Quattro anomalie, tutte considerate sufficientemente gravi da impedire alla nave di riprendere il mare. È questo l’esito del controllo effettuato oggi dalla Guardia Costiera di Gaeta su un mercantile ormeggiato nello scalo pontino.
La nave, una General Cargo/Multipurpose di 5.197 tonnellate di stazza lorda e battente bandiera delle Bahamas, è stata sottoposta a un’ispezione approfondita nell’ambito del programma Port State Control, che consente alle autorità marittime di verificare il rispetto delle principali norme internazionali sulla sicurezza della navigazione e sulla tutela dei marittimi.

Durante le verifiche sono emerse quattro criticità. Tre riguardano altrettanti certificati risultati non validi: quello internazionale di sicurezza della nave, il Certificato di Lavoro Marittimo previsto dalla MLC 2006 e il Certificato di Gestione della Sicurezza. La quarta contestazione riguarda invece il sistema di gestione della sicurezza della nave, giudicato non conforme ai requisiti previsti.
Una situazione che ha fatto scattare immediatamente il provvedimento di detention, ovvero il fermo amministrativo dell’unità.
La nave rimarrà quindi a Gaeta fino alla regolarizzazione delle carenze. Prima di poter ripartire dovrà infatti essere sottoposta a una nuova verifica da parte della Guardia Costiera, chiamata ad accertare che le irregolarità siano state completamente risolte.

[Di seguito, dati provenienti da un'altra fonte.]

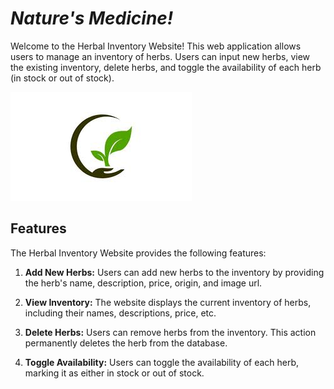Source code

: # *Nature's Medicine!*
Welcome to the Herbal Inventory Website! This web application allows users to manage an inventory of herbs. Users can input new herbs, view the existing inventory, delete herbs, and toggle the availability of each herb (in stock or out of stock).

![Picture of a plant in the palm of a hand with the arm shaped like the letter "C".](/Images/HerbPic1.jpeg)

## Features
The Herbal Inventory Website provides the following features:

1. **Add New Herbs:** Users can add new herbs to the inventory by providing the herb's name, description, price, origin, and image url.

1. **View Inventory:** The website displays the current inventory of herbs, including their names, descriptions, price, etc.

1. **Delete Herbs:** Users can remove herbs from the inventory. This action permanently deletes the herb from the database.

1. **Toggle Availability:** Users can toggle the availability of each herb, marking it as either in stock or out of stock.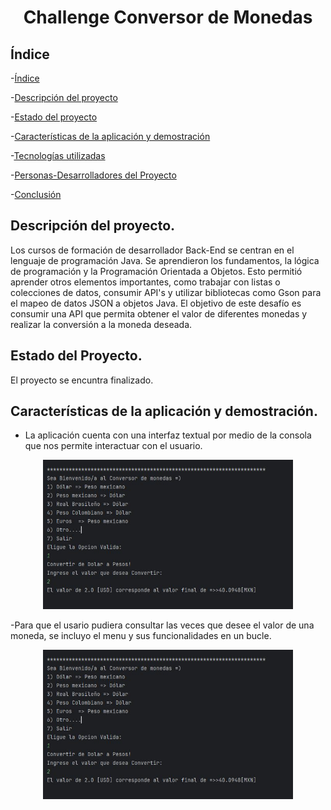 <h1 align="center"> Challenge Conversor de Monedas </h1>

## Índice


-[Índice](#índice)

-[Descripción del proyecto](#descripción-del-proyecto)

-[Estado del proyecto](#Estado-del-proyecto)

-[Características de la aplicación y demostración](#Características-de-la-aplicación-y-demostración)

-[Tecnologías utilizadas](#tecnologías-utilizadas)

-[Personas-Desarrolladores del Proyecto](#personas-desarrolladores)

-[Conclusión](#conclusión)

## Descripción del proyecto.
Los cursos de formación de desarrollador Back-End se centran en el lenguaje de programación Java. Se aprendieron los fundamentos, la lógica de programación y la Programación Orientada a Objetos. Esto permitió aprender otros elementos importantes, como trabajar con listas o colecciones de datos, consumir API's y utilizar bibliotecas como Gson para el mapeo de datos JSON a objetos Java. El objetivo de este desafío es consumir una API que permita obtener el valor de diferentes monedas y realizar la conversión a la moneda deseada.

## Estado del Proyecto.
El proyecto se encuntra finalizado.

## Características de la aplicación y demostración. 
- La aplicación cuenta con una interfaz textual por medio de la consola que nos permite interactuar con el usuario.
<p align="center">
  <img src="Prueba-1.JPG" alt="Descripción de la imagen" width="400">
</p>
-Para que el usario pudiera consultar las veces que desee el valor de una moneda, se incluyo el menu y sus funcionalidades en un bucle.
<p align="center">
  <img src="Prueba-1.JPG" alt="Descripción de la imagen" width="400">
</p>
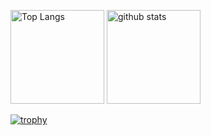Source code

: <p align="left"> 
  <img alt="Top Langs" height="150px" src="https://github-readme-stats-hiterm.vercel.app/api?username=hiterm&show_icons=true" />
  <img alt="github stats" height="150px" src="https://github-readme-stats-hiterm.vercel.app/api/top-langs/?username=hiterm&layout=compact" />
</p>

[![trophy](https://github-profile-trophy.vercel.app/?username=hiterm&rank=-C,-B)](https://github.com/ryo-ma/github-profile-trophy)
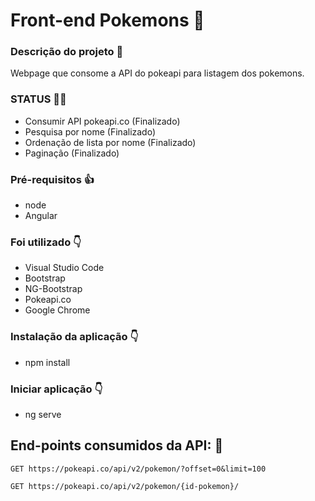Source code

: # Front-end Pokemons :anger:

### Descrição do projeto :seedling:

Webpage que consome a API do pokeapi para listagem dos pokemons.

### STATUS :technologist:
- Consumir API pokeapi.co (Finalizado)
- Pesquisa por nome (Finalizado)
- Ordenação de lista por nome (Finalizado)
- Paginação (Finalizado)

### Pré-requisitos :thumbsup:

- node
- Angular

### Foi utilizado :point_down:

- Visual Studio Code
- Bootstrap 
- NG-Bootstrap
- Pokeapi.co
- Google Chrome

### Instalação da aplicação :point_down:

- npm install
### Iniciar aplicação :point_down:

- ng serve
## End-points consumidos da API: :anger:

`GET https://pokeapi.co/api/v2/pokemon/?offset=0&limit=100`

`GET https://pokeapi.co/api/v2/pokemon/{id-pokemon}/`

L’operazione si inserisce nel programma di controlli che la Guardia Costiera del Lazio svolge attraverso personale specializzato nel Port State Control. L’obiettivo è individuare e fermare le navi che non rispettano gli standard internazionali, evitando che possano proseguire la navigazione in condizioni non adeguate.
Un’attività che riguarda non soltanto la sicurezza della navigazione, ma anche la protezione dell’ambiente marino e i diritti e le condizioni di lavoro delle persone a bordo.